• **WORK TASK**:
Restate all entries word for word, minus pictures.

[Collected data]
● ● ● ● ● ● ●

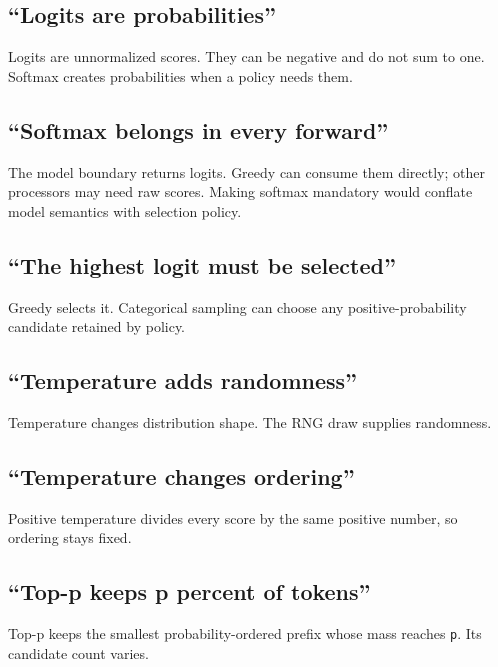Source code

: \subsection{``Logits are
probabilities''}\label{logits-are-probabilities}

Logits are unnormalized scores. They can be negative and do not sum to
one. Softmax creates probabilities when a policy needs them.

\subsection{``Softmax belongs in every
forward''}\label{softmax-belongs-in-every-forward}

The model boundary returns logits. Greedy can consume them directly;
other processors may need raw scores. Making softmax mandatory would
conflate model semantics with selection policy.

\subsection{``The highest logit must be
selected''}\label{the-highest-logit-must-be-selected}

Greedy selects it. Categorical sampling can choose any
positive-probability candidate retained by policy.

\subsection{``Temperature adds
randomness''}\label{temperature-adds-randomness}

Temperature changes distribution shape. The RNG draw supplies
randomness.

\subsection{``Temperature changes
ordering''}\label{temperature-changes-ordering}

Positive temperature divides every score by the same positive number, so
ordering stays fixed.

\subsection{``Top-p keeps p percent of
tokens''}\label{top-p-keeps-p-percent-of-tokens}

Top-p keeps the smallest probability-ordered prefix whose mass reaches
\texttt{p}. Its candidate count varies.

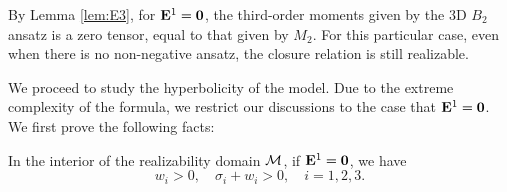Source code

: \begin{remark}
  By Lemma \ref{lem:E3}, for $\mathbf{E}^1=\boldsymbol{0}$, the third-order
  moments given by the 3D $B_2$ ansatz is a zero tensor, equal to that given by
  $M_2$. For this particular case, even when there is no non-negative ansatz, 
  the closure relation is still realizable.
\end{remark}

We proceed to study the hyperbolicity of the model. Due to the extreme
complexity of the formula, we restrict our discussions to the case that
$\mathbf{E}^1 = \boldsymbol{0}$. We first prove the following facts:
\begin{lemma}\label{lem:fact-bound-sigma-w}
  In the interior of the realizability domain ${\mathcal M}$, if
  $\mathbf{E}^1 = \boldsymbol{0}$, we have
  \[
  w_i > 0,\quad \sigma_i + w_i > 0,\quad i = 1,2,3.
  \]
\end{lemma}
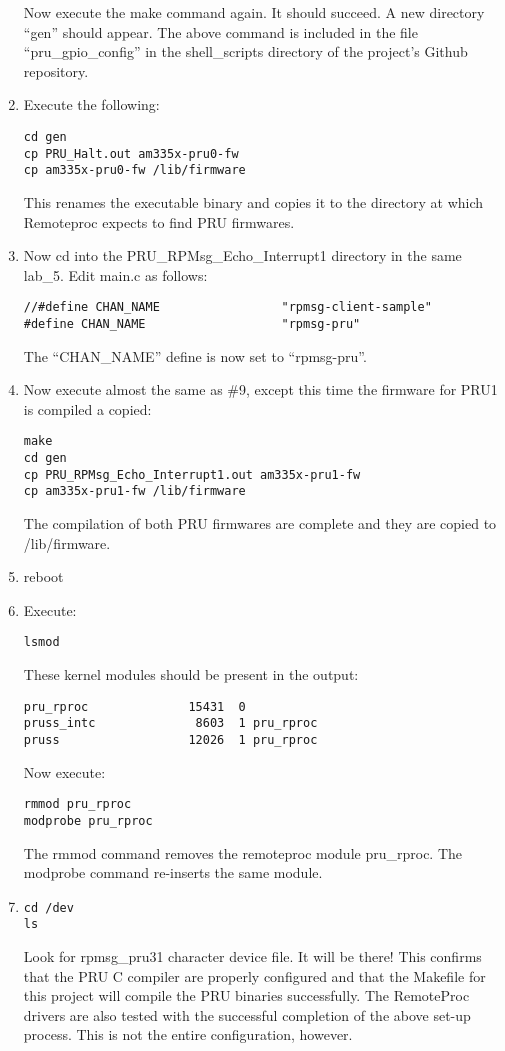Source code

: \begin{enumerate}
Now execute the make command again.  It should succeed.  A new directory ``gen'' should appear.  The above command is included in the file ``pru\_gpio\_config'' in the shell\_scripts directory of the project's Github repository.

\item  Execute the following:
\begin{verbatim}
cd gen
cp PRU_Halt.out am335x-pru0-fw
cp am335x-pru0-fw /lib/firmware
\end{verbatim}
This renames the executable binary and copies it to the directory at which Remoteproc expects to find PRU firmwares.
\item  Now cd into the PRU\_RPMsg\_Echo\_Interrupt1 directory in the same lab\_5.
Edit main.c as follows:
\begin{verbatim}
//#define CHAN_NAME					"rpmsg-client-sample"
#define CHAN_NAME					"rpmsg-pru"
\end{verbatim}
The ``CHAN\_NAME'' define is now set to ``rpmsg-pru''.
\item  Now execute almost the same as \#9, except this time the firmware for PRU1 is compiled a copied:
\begin{verbatim}
make
cd gen
cp PRU_RPMsg_Echo_Interrupt1.out am335x-pru1-fw
cp am335x-pru1-fw /lib/firmware
\end{verbatim}
The compilation of both PRU firmwares are complete and they are copied to /lib/firmware.
\item  reboot
\item  Execute:

\begin{verbatim}
lsmod
\end{verbatim}

These kernel modules should be present in the output:

\begin{verbatim}
pru_rproc              15431  0 
pruss_intc              8603  1 pru_rproc
pruss                  12026  1 pru_rproc
\end{verbatim}
Now execute:
\begin{verbatim}
rmmod pru_rproc
modprobe pru_rproc
\end{verbatim}

The rmmod command removes the remoteproc module pru\_rproc.
The modprobe command re-inserts the same module.
\item  
\begin{verbatim}
cd /dev
ls
\end{verbatim} 

Look for rpmsg\_pru31 character device file.  It will be there!
This confirms that the PRU C compiler are properly configured and that the Makefile for this project will compile the PRU binaries successfully.  The RemoteProc drivers are also tested with the successful completion of the above set-up process.  This is not the entire configuration, however.
\end{enumerate}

● ● ● ● ● ● ●

• **WRITTEN ANSWER**:
Source code

: \subsection{``Logits are
probabilities''}\label{logits-are-probabilities}

Logits are unnormalized scores. They can be negative and do not sum to
one. Softmax creates probabilities when a policy needs them.

\subsection{``Softmax belongs in every
forward''}\label{softmax-belongs-in-every-forward}

The model boundary returns logits. Greedy can consume them directly;
other processors may need raw scores. Making softmax mandatory would
conflate model semantics with selection policy.

\subsection{``The highest logit must be
selected''}\label{the-highest-logit-must-be-selected}

Greedy selects it. Categorical sampling can choose any
positive-probability candidate retained by policy.

\subsection{``Temperature adds
randomness''}\label{temperature-adds-randomness}

Temperature changes distribution shape. The RNG draw supplies
randomness.

\subsection{``Temperature changes
ordering''}\label{temperature-changes-ordering}

Positive temperature divides every score by the same positive number, so
ordering stays fixed.

\subsection{``Top-p keeps p percent of
tokens''}\label{top-p-keeps-p-percent-of-tokens}

Top-p keeps the smallest probability-ordered prefix whose mass reaches
\texttt{p}. Its candidate count varies.

Source code

: \begin{remark}
  By Lemma \ref{lem:E3}, for $\mathbf{E}^1=\boldsymbol{0}$, the third-order
  moments given by the 3D $B_2$ ansatz is a zero tensor, equal to that given by
  $M_2$. For this particular case, even when there is no non-negative ansatz, 
  the closure relation is still realizable.
\end{remark}

We proceed to study the hyperbolicity of the model. Due to the extreme
complexity of the formula, we restrict our discussions to the case that
$\mathbf{E}^1 = \boldsymbol{0}$. We first prove the following facts:
\begin{lemma}\label{lem:fact-bound-sigma-w}
  In the interior of the realizability domain ${\mathcal M}$, if
  $\mathbf{E}^1 = \boldsymbol{0}$, we have
  \[
  w_i > 0,\quad \sigma_i + w_i > 0,\quad i = 1,2,3.
  \]
\end{lemma}
Source code

: \begin{enumerate}
Now execute the make command again.  It should succeed.  A new directory ``gen'' should appear.  The above command is included in the file ``pru\_gpio\_config'' in the shell\_scripts directory of the project's Github repository.

\item  Execute the following:
\begin{verbatim}
cd gen
cp PRU_Halt.out am335x-pru0-fw
cp am335x-pru0-fw /lib/firmware
\end{verbatim}
This renames the executable binary and copies it to the directory at which Remoteproc expects to find PRU firmwares.
\item  Now cd into the PRU\_RPMsg\_Echo\_Interrupt1 directory in the same lab\_5.
Edit main.c as follows:
\begin{verbatim}
//#define CHAN_NAME					"rpmsg-client-sample"
#define CHAN_NAME					"rpmsg-pru"
\end{verbatim}
The ``CHAN\_NAME'' define is now set to ``rpmsg-pru''.
\item  Now execute almost the same as \#9, except this time the firmware for PRU1 is compiled a copied:
\begin{verbatim}
make
cd gen
cp PRU_RPMsg_Echo_Interrupt1.out am335x-pru1-fw
cp am335x-pru1-fw /lib/firmware
\end{verbatim}
The compilation of both PRU firmwares are complete and they are copied to /lib/firmware.
\item  reboot
\item  Execute:

\begin{verbatim}
lsmod
\end{verbatim}

These kernel modules should be present in the output:

\begin{verbatim}
pru_rproc              15431  0 
pruss_intc              8603  1 pru_rproc
pruss                  12026  1 pru_rproc
\end{verbatim}
Now execute:
\begin{verbatim}
rmmod pru_rproc
modprobe pru_rproc
\end{verbatim}

The rmmod command removes the remoteproc module pru\_rproc.
The modprobe command re-inserts the same module.
\item  
\begin{verbatim}
cd /dev
ls
\end{verbatim} 

Look for rpmsg\_pru31 character device file.  It will be there!
This confirms that the PRU C compiler are properly configured and that the Makefile for this project will compile the PRU binaries successfully.  The RemoteProc drivers are also tested with the successful completion of the above set-up process.  This is not the entire configuration, however.
\end{enumerate}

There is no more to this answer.